'Grimm' unveils scary, strange creatures for season 4
Grimm calls them Wesen — German for “creature” — the mythology-inspired monsters hiding in plain sight on the NBC thriller, going into its fourth year of giving fans a reason to stay home Friday nights. This season picks up right where the May finale left off, with Nick (David Giuntoli) having lost his Wesen-spotting powers — which means he’ll have to lean on Trubel (Jacqueline Toboni) to function as his seeing-eye Grimm. Below, EW can exclusively reveal this quartet of new baddies that will haunt slayers Nick and Hank when Grimm returns for Friday, Oct. 24:
Gedächtnis Esser: Or what Syfy channel would call: “Manopus!” The part-man part-octopus Wesen has four tentacles that burrow into its victim’s head. If that weren’t lousy enough, the creature steals your memories and leaves you with dementia. “A lot of what we do is try to explain real-world problems, like in this case, identity theft,” says executive producer Jim Kouf. “Our best Wesen ideas come when we have an emotional core that explains something in life.”

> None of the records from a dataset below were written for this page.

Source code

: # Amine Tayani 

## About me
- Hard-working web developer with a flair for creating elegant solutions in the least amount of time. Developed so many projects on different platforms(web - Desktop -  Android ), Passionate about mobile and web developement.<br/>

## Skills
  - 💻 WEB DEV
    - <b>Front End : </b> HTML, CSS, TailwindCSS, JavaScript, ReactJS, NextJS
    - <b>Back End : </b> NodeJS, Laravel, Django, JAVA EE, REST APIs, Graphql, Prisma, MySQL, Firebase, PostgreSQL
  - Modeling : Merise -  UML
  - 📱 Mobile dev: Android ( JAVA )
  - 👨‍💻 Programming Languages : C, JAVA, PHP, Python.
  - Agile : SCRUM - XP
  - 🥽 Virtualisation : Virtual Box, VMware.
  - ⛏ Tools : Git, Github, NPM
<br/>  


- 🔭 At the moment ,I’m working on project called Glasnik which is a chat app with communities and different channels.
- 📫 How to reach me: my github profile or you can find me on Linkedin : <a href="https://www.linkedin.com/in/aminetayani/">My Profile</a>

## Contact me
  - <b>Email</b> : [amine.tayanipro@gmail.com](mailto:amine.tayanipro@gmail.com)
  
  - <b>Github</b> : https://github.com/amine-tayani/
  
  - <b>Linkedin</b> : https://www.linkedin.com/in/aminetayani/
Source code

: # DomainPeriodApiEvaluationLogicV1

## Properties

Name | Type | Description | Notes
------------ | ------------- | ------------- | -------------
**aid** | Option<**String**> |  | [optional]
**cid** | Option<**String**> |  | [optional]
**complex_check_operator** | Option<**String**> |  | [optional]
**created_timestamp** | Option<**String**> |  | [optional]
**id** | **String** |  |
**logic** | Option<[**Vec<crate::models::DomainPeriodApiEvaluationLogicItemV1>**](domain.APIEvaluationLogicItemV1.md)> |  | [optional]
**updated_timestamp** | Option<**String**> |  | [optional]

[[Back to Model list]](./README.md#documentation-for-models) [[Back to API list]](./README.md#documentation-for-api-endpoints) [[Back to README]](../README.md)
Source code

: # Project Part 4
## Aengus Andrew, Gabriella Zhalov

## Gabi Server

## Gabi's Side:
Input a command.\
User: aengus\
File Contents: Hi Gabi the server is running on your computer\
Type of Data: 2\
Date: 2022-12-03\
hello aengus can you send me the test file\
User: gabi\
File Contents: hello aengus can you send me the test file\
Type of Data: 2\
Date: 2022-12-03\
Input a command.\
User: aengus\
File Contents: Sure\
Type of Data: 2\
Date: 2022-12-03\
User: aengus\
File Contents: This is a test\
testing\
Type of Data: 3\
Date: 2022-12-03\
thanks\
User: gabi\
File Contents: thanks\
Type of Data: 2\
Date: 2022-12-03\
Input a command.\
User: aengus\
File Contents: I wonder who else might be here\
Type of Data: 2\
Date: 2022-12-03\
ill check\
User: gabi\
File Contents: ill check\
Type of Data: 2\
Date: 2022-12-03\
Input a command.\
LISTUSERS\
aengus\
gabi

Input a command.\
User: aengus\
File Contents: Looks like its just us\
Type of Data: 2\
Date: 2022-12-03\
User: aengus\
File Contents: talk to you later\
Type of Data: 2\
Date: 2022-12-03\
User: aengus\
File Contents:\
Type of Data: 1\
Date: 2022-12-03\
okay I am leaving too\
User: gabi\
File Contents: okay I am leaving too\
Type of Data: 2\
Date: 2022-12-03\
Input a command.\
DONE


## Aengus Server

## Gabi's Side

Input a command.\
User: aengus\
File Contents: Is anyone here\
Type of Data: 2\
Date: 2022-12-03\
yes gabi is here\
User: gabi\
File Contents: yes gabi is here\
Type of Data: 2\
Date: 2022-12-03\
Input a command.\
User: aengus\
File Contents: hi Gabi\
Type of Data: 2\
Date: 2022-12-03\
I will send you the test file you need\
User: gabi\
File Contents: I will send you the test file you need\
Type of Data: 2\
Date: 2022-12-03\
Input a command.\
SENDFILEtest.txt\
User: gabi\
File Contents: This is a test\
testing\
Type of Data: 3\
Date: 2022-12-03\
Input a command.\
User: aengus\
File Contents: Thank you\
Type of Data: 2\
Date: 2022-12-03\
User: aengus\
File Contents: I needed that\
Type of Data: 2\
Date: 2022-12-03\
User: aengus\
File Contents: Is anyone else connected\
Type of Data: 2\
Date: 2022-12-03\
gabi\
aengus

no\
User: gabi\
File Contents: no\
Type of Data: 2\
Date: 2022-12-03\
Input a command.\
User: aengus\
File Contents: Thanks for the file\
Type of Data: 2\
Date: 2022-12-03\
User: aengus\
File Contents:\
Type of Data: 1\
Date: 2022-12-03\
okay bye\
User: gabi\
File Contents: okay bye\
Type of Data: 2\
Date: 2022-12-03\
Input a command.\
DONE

Schinderdiv: “How do you explain people who are only out for themselves and do anything to achieve a goal?” asks executive producer David Greenwalt. If you answered, “A Schinderdiv!” then you are correct! This is your basic demon beast with long-bottom fangs (which must make shaving pretty difficult). This wesen is meant to embody ruthlessness and selfishness.
Heftigauroch: We’re starting to suspect all these names are actually German micro-brews, but Kouf says the Heftigauroch is actually a bull-like Wesen that morphs into rage when provoked. In the show, he’s a boxer who is very peaceful and doesn’t want to fight. Yet when pushed too far he becomes … yup, a raging bull. “When a bull is brought into a ring it doesn’t necessarily want a fight requires being hit with picadors to get mad — this Wesen requires the same treatment,” Kouf says.
Golem: The producers are cheating a little as the Golem is not a Wesen, but a creature from the Jewish religion. Made of clay and 10-feet high, he’s made to protect the meek but is dangerous to try to control. “The twist with our Golem is how it gets destroyed,” Kouf teases. Our bet: Industrial-sized pottery wheel.